This week, there are a number of mundane topics that I could have written about, opined on or otherwise dissected.

 

For example, there was some boondoggle in Switzerland this week where a bunch of big heads got to mingle with a bunch of big egos, and Bono, in order to solve the world’s most pressing economic problems, eat some fondue and go skiing. There was also the matter of Leo DiCaprio’s brilliant deconstruction of the energy sector (ahem) where during a speech he decried the corporate greed of energy companies before hopping back on his private jet to fly to whatever yacht he borrowed from his Saudi buddies. Leo – can we talk? You are a privileged, sheltered contradiction. Stick to the method acting. Or do some reading. Or party with supermodels. Or something, anything. I just read that even our PM told you to cool it before he took a selfie. Get the message.

 

There were the confusing comments from our Prime Minister at the same event where he said Canada was not about resources but resourcefulness only to have Mayor Nenshi of Calgary correct him by saying (and I paraphrase here) – “Um, yeah, right, no we are all about resources, used and developed resourcefully.”

 

Then we had the Mayor of Montreal come out against the proposed Energy East Pipeline on the grounds that it is not environmentally responsible, ignoring the fact that millions of barrels of oil from North Africa and the Middle East get delivered up the Saint Lawrence every year for consumption in Eastern Canada and that a significant amount of oil gets shipped by rail through places like Lac Megantic etc. So which is it? Foreign oil good, Canadian bad? Rail is preferable over pipe? Enriching despots is better than affordable health care at home? Dumping poop in a river is preferable to a regulated pipeline built by local unionized labour, crossing a province?
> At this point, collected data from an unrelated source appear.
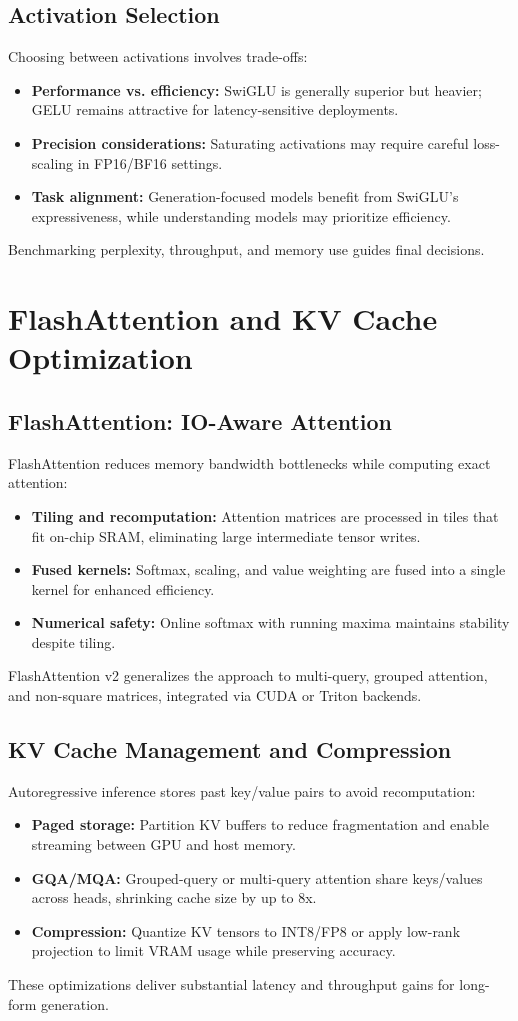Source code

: \documentclass{article}
\begin{document}
\subsection{Activation Selection}
Choosing between activations involves trade-offs:
\begin{itemize}
  \item \textbf{Performance vs. efficiency:} SwiGLU is generally superior but heavier; GELU remains attractive for latency-sensitive deployments.
  \item \textbf{Precision considerations:} Saturating activations may require careful loss-scaling in FP16/BF16 settings.
  \item \textbf{Task alignment:} Generation-focused models benefit from SwiGLU's expressiveness, while understanding models may prioritize efficiency.
\end{itemize}
Benchmarking perplexity, throughput, and memory use guides final decisions.

\section{FlashAttention and KV Cache Optimization}
\subsection{FlashAttention: IO-Aware Attention}
FlashAttention reduces memory bandwidth bottlenecks while computing exact attention:
\begin{itemize}
  \item \textbf{Tiling and recomputation:} Attention matrices are processed in tiles that fit on-chip SRAM, eliminating large intermediate tensor writes.
  \item \textbf{Fused kernels:} Softmax, scaling, and value weighting are fused into a single kernel for enhanced efficiency.
  \item \textbf{Numerical safety:} Online softmax with running maxima maintains stability despite tiling.
\end{itemize}
FlashAttention v2 generalizes the approach to multi-query, grouped attention, and non-square matrices, integrated via CUDA or Triton backends.

\subsection{KV Cache Management and Compression}
Autoregressive inference stores past key/value pairs to avoid recomputation:
\begin{itemize}
  \item \textbf{Paged storage:} Partition KV buffers to reduce fragmentation and enable streaming between GPU and host memory.
  \item \textbf{GQA/MQA:} Grouped-query or multi-query attention share keys/values across heads, shrinking cache size by up to 8x.
  \item \textbf{Compression:} Quantize KV tensors to INT8/FP8 or apply low-rank projection to limit VRAM usage while preserving accuracy.
\end{itemize}
These optimizations deliver substantial latency and throughput gains for long-form generation.
\end{document}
It never ceases to amaze me how Canada is the only country in the world where we seem entirely dedicated to acting against our own economic self-interest.

 

But that’s not what this week is all about. Instead, there is something that has been getting under my skin for a while, and it has to do with words – but not the pontifications from people who know nothing about our industry or are engaged in an epic NIMBY-motivated shakedown of private industry, rather words and sayings that have been floating around that quite frankly are getting pretty overused and annoying.

 

Forthwith and without further ado, the following are the terms that I am pretty much tired of hearing, and why.

 

Glut. Okay, we get it. There’s a lot of oil. Supply exceeds demand by about 1.5 million barrels a day. That’s a lot. But enough is enough. Glut, glut, glut. Please from this point forward, let’s at least go check a thesaurus and find some alternative words. Like oversupply. By the way, the opposite of Glut is CRUNCH, and as you have read here, it’s coming.

 

Rout. Glut’s cousin. The Glut that caused the Rout – that’s what it’s all about. The rout is on! This is what I think is a rout (courtesy of the internet): a defeat attended with disorderly flight. Yes the market has been hammered and it’s a “sh*@ storm” or a “dumpster fire”, but it’s not always a rout. Arguably, the rout happens once, the rest is the aftermath, figure out a better way to describe it, and please take a deep breath.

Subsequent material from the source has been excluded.